What remains when the chips have fallen is a sense of family history and responsibility, eloquently evoked by McCormick as she graciously exits to take the family to dinner at the Saturn Club—family intact, dignity maintained.

Family Furniture presents some challenges to the young actors in the company who may not be familiar with a social set that narrates life while living it, in the manner of old-time Buffalonians. This is a world in which major global events serve as reference points for family events: how we lived during World War I; our role in building the Erie Canal; what we did to elect Eisenhower, and so forth. In a Gurney play, these expository sequences are essential to the theme. The titular family furniture—the artifacts of our ancestral past—connect us to the history that formed us and to the future for which we are responsible.

The play is a sophisticated and powerful addition to the Gurney canon.

Fascinatingly, Miracle on South Division Street, the new Tom Dudzick play now being performed at Buffalo’s Kavinoky Theatre, hits on many of the same themes as Gurney’s play. In contrast to Gurney’s patrician city leaders, here we meet a working-class family from Buffalo’s Polish East Side also coping with increasing diversity and a declining economy in Buffalo, and also dealing with the secrets surrounding a family infidelity.

The family in this play has founded its sense of purpose and self-worth on a family history that turns out to be a total fiction. Specifically, the family all believe that the Virgin Mary appeared to Grandpa in his barber shop, shortly after World War II. Ever since, they’ve been caring for a large shrine to the Blessed Mother outside their East Side home.

The plot kicks in when granddaughter Ruth reveals that Grandma has told her a different version of events.

Whereas Gurney’s play is driven by unfolding events, leading up to a sudden reversal, Dudzick allows his tale to unwind through old-fashioned storytelling. Indeed, Miracle on South Division Street is structured like an elaborate joke. As the daughter who holds the family secret begins to reveal more and more, her mother and siblings simply brace themselves for what is coming next.

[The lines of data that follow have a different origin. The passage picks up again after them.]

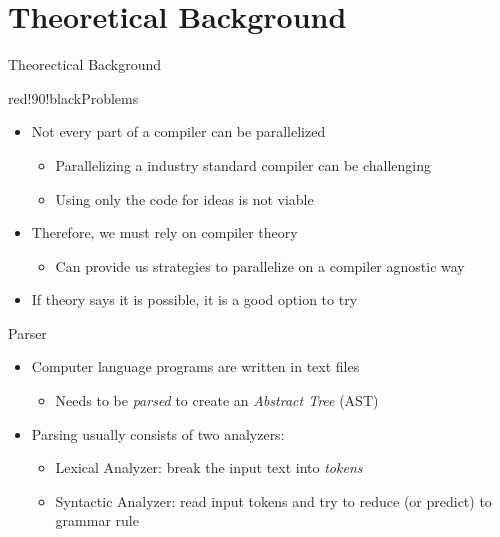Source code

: \section{Theoretical Background}
\begin{frame}{Theorectical Background}
  \begin{coloredblock}{red!90!black}{Problems}
    \begin{itemize}
      \item Not every part of a compiler can be parallelized
      \begin{itemize}
        \item Parallelizing a industry standard compiler can be challenging
        \item Using only the code for ideas is not viable
      \end{itemize}
      \item Therefore, we must rely on compiler theory
      \begin{itemize}
          \item Can provide us strategies to parallelize on a compiler agnostic way
      \end{itemize}
      \item If theory says it is possible, it is a good option to try
    \end{itemize}
  \end{coloredblock}
\end{frame}
\begin{frame}{Parser}
    \begin{itemize}
        \item Computer language programs are written in text files
        \begin{itemize}
            \item Needs to be \textit{parsed} to create an \textit{Abstract Tree} (AST) 
        \end{itemize}
        \item Parsing usually consists of two analyzers:
        \begin{itemize}
            \item Lexical Analyzer: break the input text into \textit{tokens}
            \item Syntactic Analyzer: read input tokens and try to reduce (or predict)
            to grammar rule
        \end{itemize}
    \end{itemize}
\end{frame}
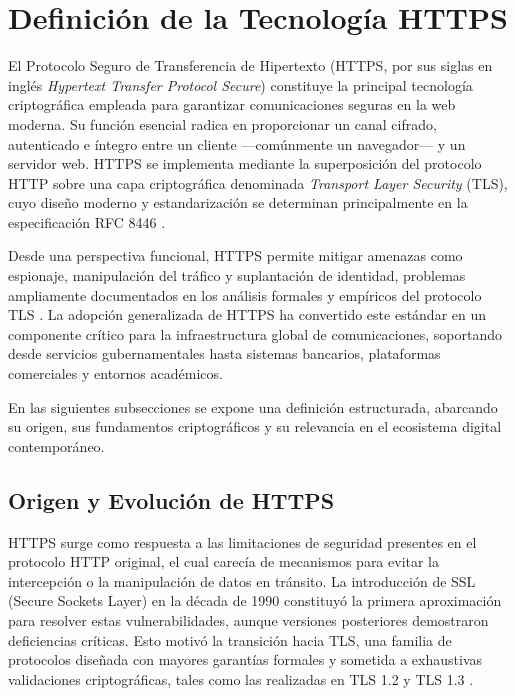 \section{Definición de la Tecnología HTTPS}

El Protocolo Seguro de Transferencia de Hipertexto (HTTPS, por sus siglas en inglés \textit{Hypertext Transfer Protocol Secure}) constituye la principal tecnología criptográfica empleada para garantizar comunicaciones seguras en la web moderna. Su función esencial radica en proporcionar un canal cifrado, autenticado e íntegro entre un cliente —comúnmente un navegador— y un servidor web. HTTPS se implementa mediante la superposición del protocolo HTTP sobre una capa criptográfica denominada \textit{Transport Layer Security} (TLS), cuyo diseño moderno y estandarización se determinan principalmente en la especificación RFC 8446 \cite{rfc8446}.

Desde una perspectiva funcional, HTTPS permite mitigar amenazas como espionaje, manipulación del tráfico y suplantación de identidad, problemas ampliamente documentados en los análisis formales y empíricos del protocolo TLS \cite{dowling2015, bhargavan2014}. La adopción generalizada de HTTPS ha convertido este estándar en un componente crítico para la infraestructura global de comunicaciones, soportando desde servicios gubernamentales hasta sistemas bancarios, plataformas comerciales y entornos académicos.

En las siguientes subsecciones se expone una definición estructurada, abarcando su origen, sus fundamentos criptográficos y su relevancia en el ecosistema digital contemporáneo.

\subsection{Origen y Evolución de HTTPS}

HTTPS surge como respuesta a las limitaciones de seguridad presentes en el protocolo HTTP original, el cual carecía de mecanismos para evitar la intercepción o la manipulación de datos en tránsito. La introducción de SSL (Secure Sockets Layer) en la década de 1990 constituyó la primera aproximación para resolver estas vulnerabilidades, aunque versiones posteriores demostraron deficiencias críticas. Esto motivó la transición hacia TLS, una familia de protocolos diseñada con mayores garantías formales y sometida a exhaustivas validaciones criptográficas, tales como las realizadas en TLS 1.2 y TLS 1.3 \cite{krawczyk2016, bhargavan2014}.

With action the essence of drama, this formula—all telling, little showing—would seem to be a recipe for theatrical disaster, and yet, Dudzick, who has also taken on directorial duties at the Kavinoky, deftly maneuvers his characters through their shifting situation to forge an evening that is entirely endearing, uplifting, and satisfying. He accomplishes this largely because an evening of “telling” forces his characters into action. From the moment when the family races to the base of the family shrine, their lives will never be the same.

The Kavinoky production is populated with a marvelously appealing cast. Ellen Horst is first rate as the matriarch, Clara, the character who unexpectedly travels the farthest journey. Bonnie Jean Taylor is delightful as instigator Ruth. Charmagne Chi scores huge laughs as conventional and hard-nosed daughter Beverly—her “Queen of Heaven” speech is hilarious. Ben Puglisi imbues the evening with sheer joy as Jimmy, the character with the most to gain from the unraveling of this family’s history.

As in Gurney’s play, which ends with mother en route to the Saturn Club for an evening of familial renewal, Miracle on South Division Street also ends with mother engaged in a revealing action. I won’t reveal all, but if Gurney called his play Family Furniture, Dudzick could have called his Family Recipes.